Segment Start: SUPPLIED RECORDS

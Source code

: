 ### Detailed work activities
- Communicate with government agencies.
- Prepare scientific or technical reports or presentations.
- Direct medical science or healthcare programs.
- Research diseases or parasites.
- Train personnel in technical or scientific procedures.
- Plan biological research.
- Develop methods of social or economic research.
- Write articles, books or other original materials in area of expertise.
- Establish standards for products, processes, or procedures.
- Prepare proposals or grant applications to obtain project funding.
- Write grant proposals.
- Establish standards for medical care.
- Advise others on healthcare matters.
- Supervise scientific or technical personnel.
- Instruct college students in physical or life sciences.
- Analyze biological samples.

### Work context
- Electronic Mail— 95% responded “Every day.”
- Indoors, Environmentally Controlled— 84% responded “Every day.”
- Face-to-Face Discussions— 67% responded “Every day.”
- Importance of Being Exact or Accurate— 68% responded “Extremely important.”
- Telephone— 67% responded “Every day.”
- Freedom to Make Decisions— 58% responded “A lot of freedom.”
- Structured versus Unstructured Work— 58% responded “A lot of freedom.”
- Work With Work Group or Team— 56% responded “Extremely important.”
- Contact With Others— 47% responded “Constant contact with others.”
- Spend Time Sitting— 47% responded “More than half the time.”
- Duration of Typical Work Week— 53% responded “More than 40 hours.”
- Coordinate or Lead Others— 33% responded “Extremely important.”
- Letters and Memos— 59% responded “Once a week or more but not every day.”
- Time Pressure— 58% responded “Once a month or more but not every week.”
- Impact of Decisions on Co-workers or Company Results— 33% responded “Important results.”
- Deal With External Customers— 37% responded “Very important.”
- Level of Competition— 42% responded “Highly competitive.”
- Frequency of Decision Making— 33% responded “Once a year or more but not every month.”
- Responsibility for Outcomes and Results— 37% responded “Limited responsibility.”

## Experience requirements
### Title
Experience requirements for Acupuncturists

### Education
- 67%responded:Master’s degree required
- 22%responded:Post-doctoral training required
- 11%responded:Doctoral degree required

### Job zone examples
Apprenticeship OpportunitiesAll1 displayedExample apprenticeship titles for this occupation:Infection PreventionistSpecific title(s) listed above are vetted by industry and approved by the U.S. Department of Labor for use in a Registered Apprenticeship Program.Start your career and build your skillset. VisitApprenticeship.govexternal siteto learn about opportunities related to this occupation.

Segment End: SUPPLIED RECORDS

__PROBLEM STATEMENT__. Each record, exactly as written, is to be printed again.

__REPLY TO THE TASK__.
Source code

: ### Detailed work activities
- Communicate with government agencies.
- Prepare scientific or technical reports or presentations.
- Direct medical science or healthcare programs.
- Research diseases or parasites.
- Train personnel in technical or scientific procedures.
- Plan biological research.
- Develop methods of social or economic research.
- Write articles, books or other original materials in area of expertise.
- Establish standards for products, processes, or procedures.
- Prepare proposals or grant applications to obtain project funding.
- Write grant proposals.
- Establish standards for medical care.
- Advise others on healthcare matters.
- Supervise scientific or technical personnel.
- Instruct college students in physical or life sciences.
- Analyze biological samples.

### Work context
- Electronic Mail— 95% responded “Every day.”
- Indoors, Environmentally Controlled— 84% responded “Every day.”
- Face-to-Face Discussions— 67% responded “Every day.”
- Importance of Being Exact or Accurate— 68% responded “Extremely important.”
- Telephone— 67% responded “Every day.”
- Freedom to Make Decisions— 58% responded “A lot of freedom.”
- Structured versus Unstructured Work— 58% responded “A lot of freedom.”
- Work With Work Group or Team— 56% responded “Extremely important.”
- Contact With Others— 47% responded “Constant contact with others.”
- Spend Time Sitting— 47% responded “More than half the time.”
- Duration of Typical Work Week— 53% responded “More than 40 hours.”
- Coordinate or Lead Others— 33% responded “Extremely important.”
- Letters and Memos— 59% responded “Once a week or more but not every day.”
- Time Pressure— 58% responded “Once a month or more but not every week.”
- Impact of Decisions on Co-workers or Company Results— 33% responded “Important results.”
- Deal With External Customers— 37% responded “Very important.”
- Level of Competition— 42% responded “Highly competitive.”
- Frequency of Decision Making— 33% responded “Once a year or more but not every month.”
- Responsibility for Outcomes and Results— 37% responded “Limited responsibility.”

## Experience requirements
### Title
Experience requirements for Acupuncturists

### Education
- 67%responded:Master’s degree required
- 22%responded:Post-doctoral training required
- 11%responded:Doctoral degree required

### Job zone examples
Apprenticeship OpportunitiesAll1 displayedExample apprenticeship titles for this occupation:Infection PreventionistSpecific title(s) listed above are vetted by industry and approved by the U.S. Department of Labor for use in a Registered Apprenticeship Program.Start your career and build your skillset. VisitApprenticeship.govexternal siteto learn about opportunities related to this occupation.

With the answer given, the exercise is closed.